If you watch that first season, you see the vamping in the middle. The showrunners hadn’t given the episodes past 13 much thought. Sure, they knew how that season would end, but that was the last episode. So they vamped, and lucked out. They got through the tough part to have a multi-season run.

Such things happen a lot, particularly in TV. Often endings are forced early, as a show gets canceled. Only in the past two years or so have executives realized that it’s better for a show to have an actual ending than it is to abruptly cancel after the finale episode of the season. That way the show might have a life post-first run, maybe even get a lot of viewers in the streaming services.

But that still doesn’t mean that shows will end well. I didn’t—don’t—watch Game of Thrones. I started the first episode and decided that I didn’t like any of the characters, and that rape and incest were not my preferred weekly entertainment, so I moved on. Still, GoT was a big deal in the culture, so I paid attention, especially on Twitter, where it became clear to me that fans were starting to hate-watch the show as much as two seasons before the actual ending.

The tone had changed, partly because the guy who was writing the road map, George R.R. Martin, couldn’t finish the final books. With the road map going from a detailed exploration of every stone on the path to a vague sketch of what lay ahead, the showrunners were left to guess at a lot of things—and lordy, sometimes they guessed wrong. Or rather, they didn’t know how to prepare the viewers for the ending that George had planned.

Again, the fault in any ending is earlier in the storytelling.

That’s why I got so angry with the ending of Infinity War. I wasn’t prepared for it. If there had been a part one in the title, I would have been. It was a simple fix. I would have watched the movie differently, rather than wondering how they were going to wrap everything up—when the movie abruptly ended.

Readers/viewers give their favorite storytellers one bad ending. One. After that, the fans stop trusting the storytellers. Some fans continue to consume the story, but with a wary eye to getting bitten by a bad ending one more time. Others simply quit following that series and never go back.

It all comes down to trusting the storyteller. And what I realized as I listened to the GoT talk was that I had trusted the Marvel Cinematic Universe storytellers, which was why I was willing to see the film as soon as possible. If I hadn’t trusted them, I wouldn’t have gone for weeks, maybe months.

Or I might have stopped altogether, as I did with my once-beloved Star Wars.

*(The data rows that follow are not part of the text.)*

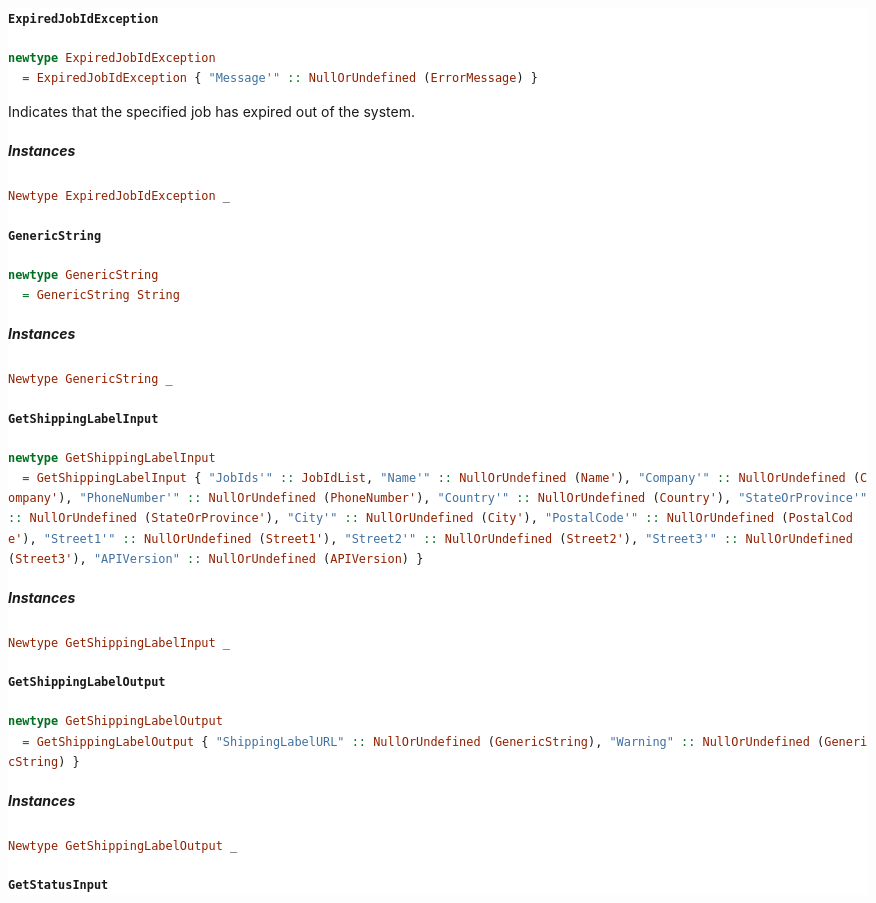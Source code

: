#### `ExpiredJobIdException`

``` purescript
newtype ExpiredJobIdException
  = ExpiredJobIdException { "Message'" :: NullOrUndefined (ErrorMessage) }
```

Indicates that the specified job has expired out of the system.

##### Instances
``` purescript
Newtype ExpiredJobIdException _
```

#### `GenericString`

``` purescript
newtype GenericString
  = GenericString String
```

##### Instances
``` purescript
Newtype GenericString _
```

#### `GetShippingLabelInput`

``` purescript
newtype GetShippingLabelInput
  = GetShippingLabelInput { "JobIds'" :: JobIdList, "Name'" :: NullOrUndefined (Name'), "Company'" :: NullOrUndefined (Company'), "PhoneNumber'" :: NullOrUndefined (PhoneNumber'), "Country'" :: NullOrUndefined (Country'), "StateOrProvince'" :: NullOrUndefined (StateOrProvince'), "City'" :: NullOrUndefined (City'), "PostalCode'" :: NullOrUndefined (PostalCode'), "Street1'" :: NullOrUndefined (Street1'), "Street2'" :: NullOrUndefined (Street2'), "Street3'" :: NullOrUndefined (Street3'), "APIVersion" :: NullOrUndefined (APIVersion) }
```

##### Instances
``` purescript
Newtype GetShippingLabelInput _
```

#### `GetShippingLabelOutput`

``` purescript
newtype GetShippingLabelOutput
  = GetShippingLabelOutput { "ShippingLabelURL" :: NullOrUndefined (GenericString), "Warning" :: NullOrUndefined (GenericString) }
```

##### Instances
``` purescript
Newtype GetShippingLabelOutput _
```

#### `GetStatusInput`
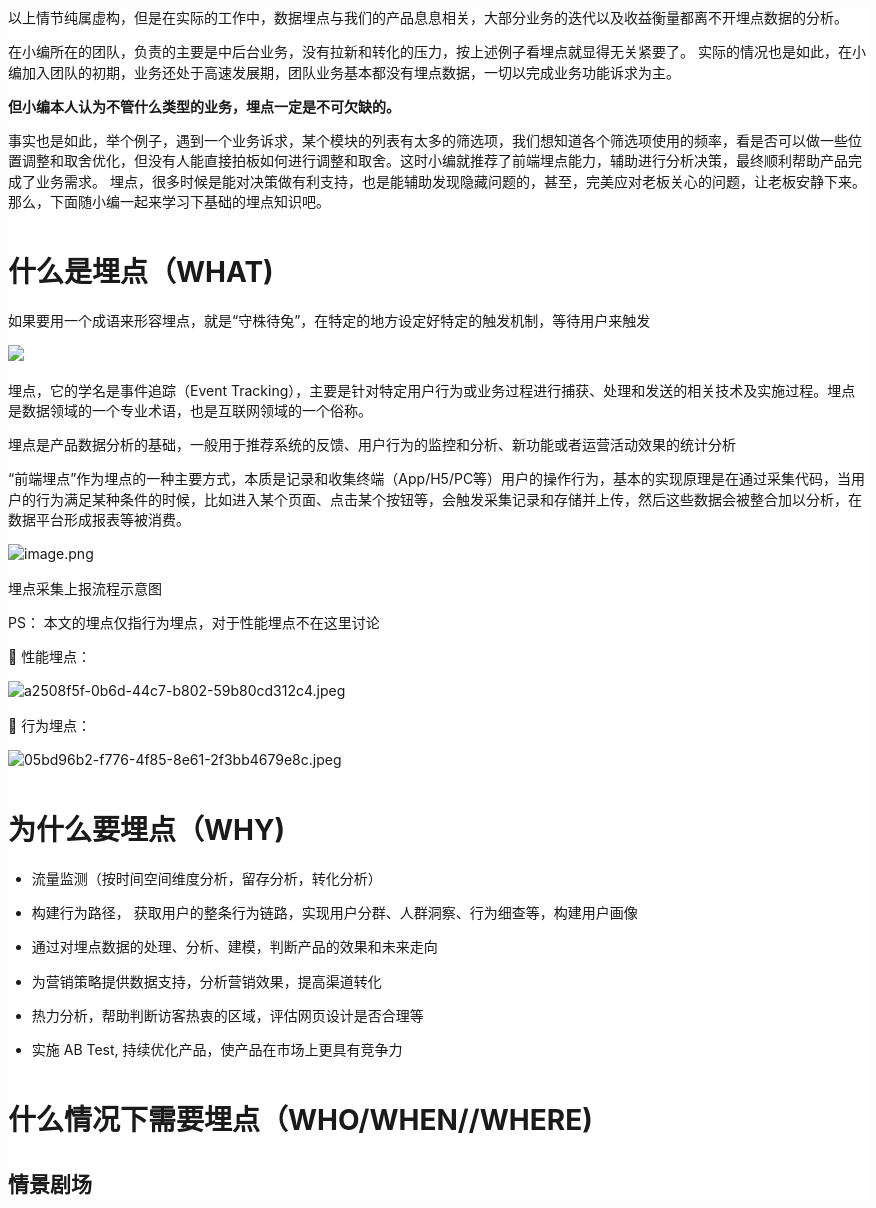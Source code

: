 以上情节纯属虚构，但是在实际的工作中，数据埋点与我们的产品息息相关，大部分业务的迭代以及收益衡量都离不开埋点数据的分析。

在小编所在的团队，负责的主要是中后台业务，没有拉新和转化的压力，按上述例子看埋点就显得无关紧要了。 实际的情况也是如此，在小编加入团队的初期，业务还处于高速发展期，团队业务基本都没有埋点数据，一切以完成业务功能诉求为主。

**但小编本人认为不管什么类型的业务，埋点一定是不可欠缺的。**

事实也是如此，举个例子，遇到一个业务诉求，某个模块的列表有太多的筛选项，我们想知道各个筛选项使用的频率，看是否可以做一些位置调整和取舍优化，但没有人能直接拍板如何进行调整和取舍。这时小编就推荐了前端埋点能力，辅助进行分析决策，最终顺利帮助产品完成了业务需求。 埋点，很多时候是能对决策做有利支持，也是能辅助发现隐藏问题的，甚至，完美应对老板关心的问题，让老板安静下来。那么，下面随小编一起来学习下基础的埋点知识吧。

什么是埋点（WHAT)
===========

如果要用一个成语来形容埋点，就是“守株待兔”，在特定的地方设定好特定的触发机制，等待用户来触发

![](/images/jueJin/904a522b48f1431.png)

埋点，它的学名是事件追踪（Event Tracking），主要是针对特定用户行为或业务过程进行捕获、处理和发送的相关技术及实施过程。埋点是数据领域的一个专业术语，也是互联网领域的一个俗称。

埋点是产品数据分析的基础，一般用于推荐系统的反馈、用户行为的监控和分析、新功能或者运营活动效果的统计分析

“前端埋点”作为埋点的一种主要方式，本质是记录和收集终端（App/H5/PC等）用户的操作行为，基本的实现原理是在通过采集代码，当用户的行为满足某种条件的时候，比如进入某个页面、点击某个按钮等，会触发采集记录和存储并上传，然后这些数据会被整合加以分析，在数据平台形成报表等被消费。

![image.png](/images/jueJin/f11e42849242435.png)

埋点采集上报流程示意图

PS： 本文的埋点仅指行为埋点，对于性能埋点不在这里讨论

👤 性能埋点：  

![a2508f5f-0b6d-44c7-b802-59b80cd312c4.jpeg](/images/jueJin/b2ddd2b67a274e2.png)  
  
👤 行为埋点：  

![05bd96b2-f776-4f85-8e61-2f3bb4679e8c.jpeg](/images/jueJin/ae7195c51a43499.png)

为什么要埋点（WHY)
===========

*   流量监测（按时间空间维度分析，留存分析，转化分析）
    
*   构建行为路径， 获取用户的整条行为链路，实现用户分群、人群洞察、行为细查等，构建用户画像
    
*   通过对埋点数据的处理、分析、建模，判断产品的效果和未来走向
    
*   为营销策略提供数据支持，分析营销效果，提高渠道转化
    
*   热力分析，帮助判断访客热衷的区域，评估网页设计是否合理等
    
*   实施 AB Test, 持续优化产品，使产品在市场上更具有竞争力
    

什么情况下需要埋点（WHO/WHEN//WHERE)
==========================

情景剧场
----

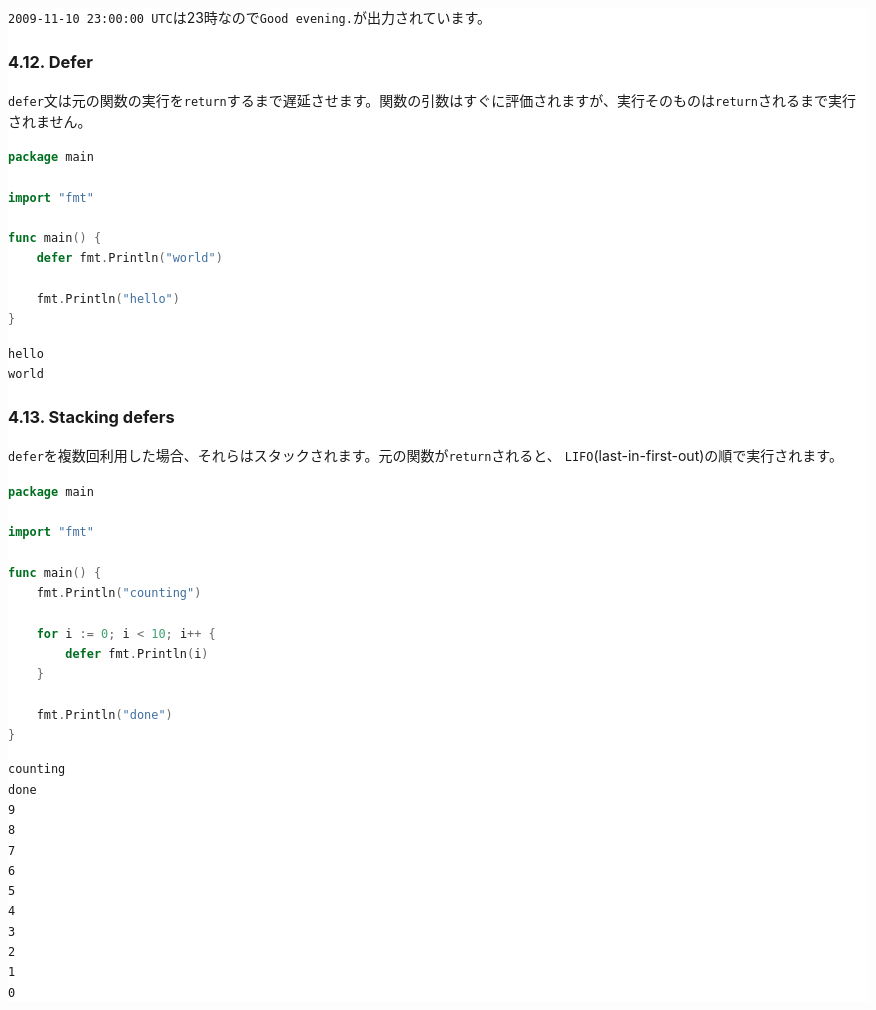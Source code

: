 `2009-11-10 23:00:00 UTC`は23時なので`Good evening.`が出力されています。

### 4.12. Defer

`defer`文は元の関数の実行を`return`するまで遅延させます。関数の引数はすぐに評価されますが、実行そのものは`return`されるまで実行されません。

```go:defer.go
package main

import "fmt"

func main() {
	defer fmt.Println("world")

	fmt.Println("hello")
}
```
```:Run
hello
world
```

### 4.13. Stacking defers

`defer`を複数回利用した場合、それらはスタックされます。元の関数が`return`されると、 `LIFO`(last-in-first-out)の順で実行されます。

```go:defer-multi.go
package main

import "fmt"

func main() {
	fmt.Println("counting")

	for i := 0; i < 10; i++ {
		defer fmt.Println(i)
	}

	fmt.Println("done")
}
```
```:Run
counting
done
9
8
7
6
5
4
3
2
1
0
```

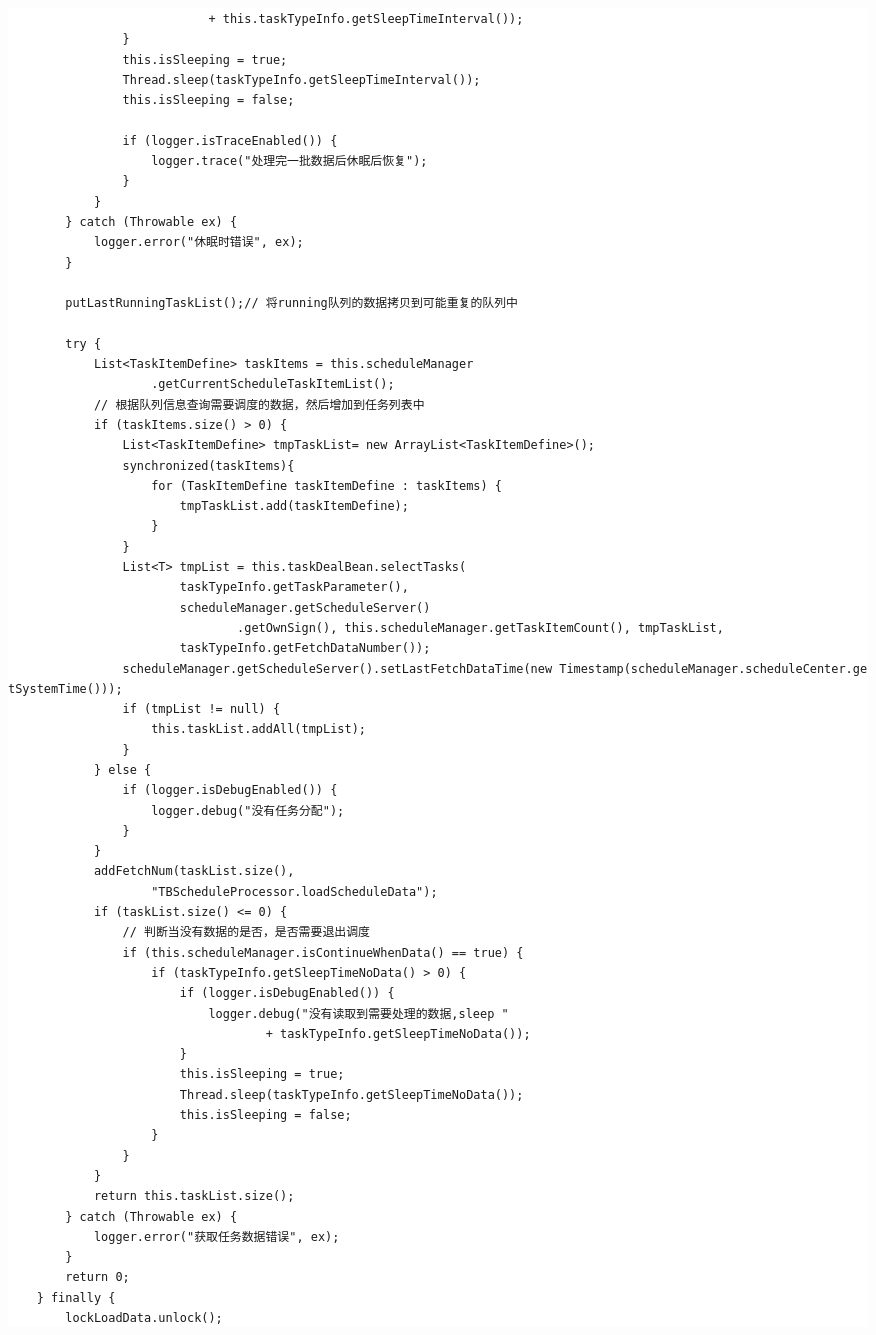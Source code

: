 								+ this.taskTypeInfo.getSleepTimeInterval());
					}
					this.isSleeping = true;
					Thread.sleep(taskTypeInfo.getSleepTimeInterval());
					this.isSleeping = false;
					
					if (logger.isTraceEnabled()) {
						logger.trace("处理完一批数据后休眠后恢复");
					}
				}
			} catch (Throwable ex) {
				logger.error("休眠时错误", ex);
			}

			putLastRunningTaskList();// 将running队列的数据拷贝到可能重复的队列中

			try {
				List<TaskItemDefine> taskItems = this.scheduleManager
						.getCurrentScheduleTaskItemList();
				// 根据队列信息查询需要调度的数据，然后增加到任务列表中
				if (taskItems.size() > 0) {
					List<TaskItemDefine> tmpTaskList= new ArrayList<TaskItemDefine>();
					synchronized(taskItems){
						for (TaskItemDefine taskItemDefine : taskItems) {
							tmpTaskList.add(taskItemDefine);
						}
					}
					List<T> tmpList = this.taskDealBean.selectTasks(
							taskTypeInfo.getTaskParameter(),
							scheduleManager.getScheduleServer()
									.getOwnSign(), this.scheduleManager.getTaskItemCount(), tmpTaskList,
							taskTypeInfo.getFetchDataNumber());
					scheduleManager.getScheduleServer().setLastFetchDataTime(new Timestamp(scheduleManager.scheduleCenter.getSystemTime()));
					if (tmpList != null) {
						this.taskList.addAll(tmpList);
					}
				} else {
					if (logger.isDebugEnabled()) {
						logger.debug("没有任务分配");
					}
				}
				addFetchNum(taskList.size(),
						"TBScheduleProcessor.loadScheduleData");
				if (taskList.size() <= 0) {
					// 判断当没有数据的是否，是否需要退出调度
					if (this.scheduleManager.isContinueWhenData() == true) {
						if (taskTypeInfo.getSleepTimeNoData() > 0) {
							if (logger.isDebugEnabled()) {
								logger.debug("没有读取到需要处理的数据,sleep "
										+ taskTypeInfo.getSleepTimeNoData());
							}
							this.isSleeping = true;
							Thread.sleep(taskTypeInfo.getSleepTimeNoData());
							this.isSleeping = false;							
						}
					}
				}
				return this.taskList.size();
			} catch (Throwable ex) {
				logger.error("获取任务数据错误", ex);
			}
			return 0;
		} finally {
			lockLoadData.unlock();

I hated the first film in the reboot (so much that I can’t even remember what the damn thing is called, and I don’t want to remember), and then the side story that came out the following year also had a craptastic ending, and I was done. Forever. I vaguely miss the love affair I once had with the universe, and I am grateful to it for the early years and the inspiration it provided me. But in this decade? Naw. Not the stories for me.

It all comes down to trust. I’m heading to the next Marvel movie whatever it is. I’m enjoying the heck out of Agents of S*H*I*E*L*D because I know that their weird storytelling always pays off (for me, at least). And I’m there.

I try to remember all of that when I write my own stuff as well, working as hard as I can to make the endings satisfying for all of the readers. It’s a balance, and it’s hard—but it’s part of what we do as storytellers.

And something we should be cognizant of—not when we get to the end of the story, but long before.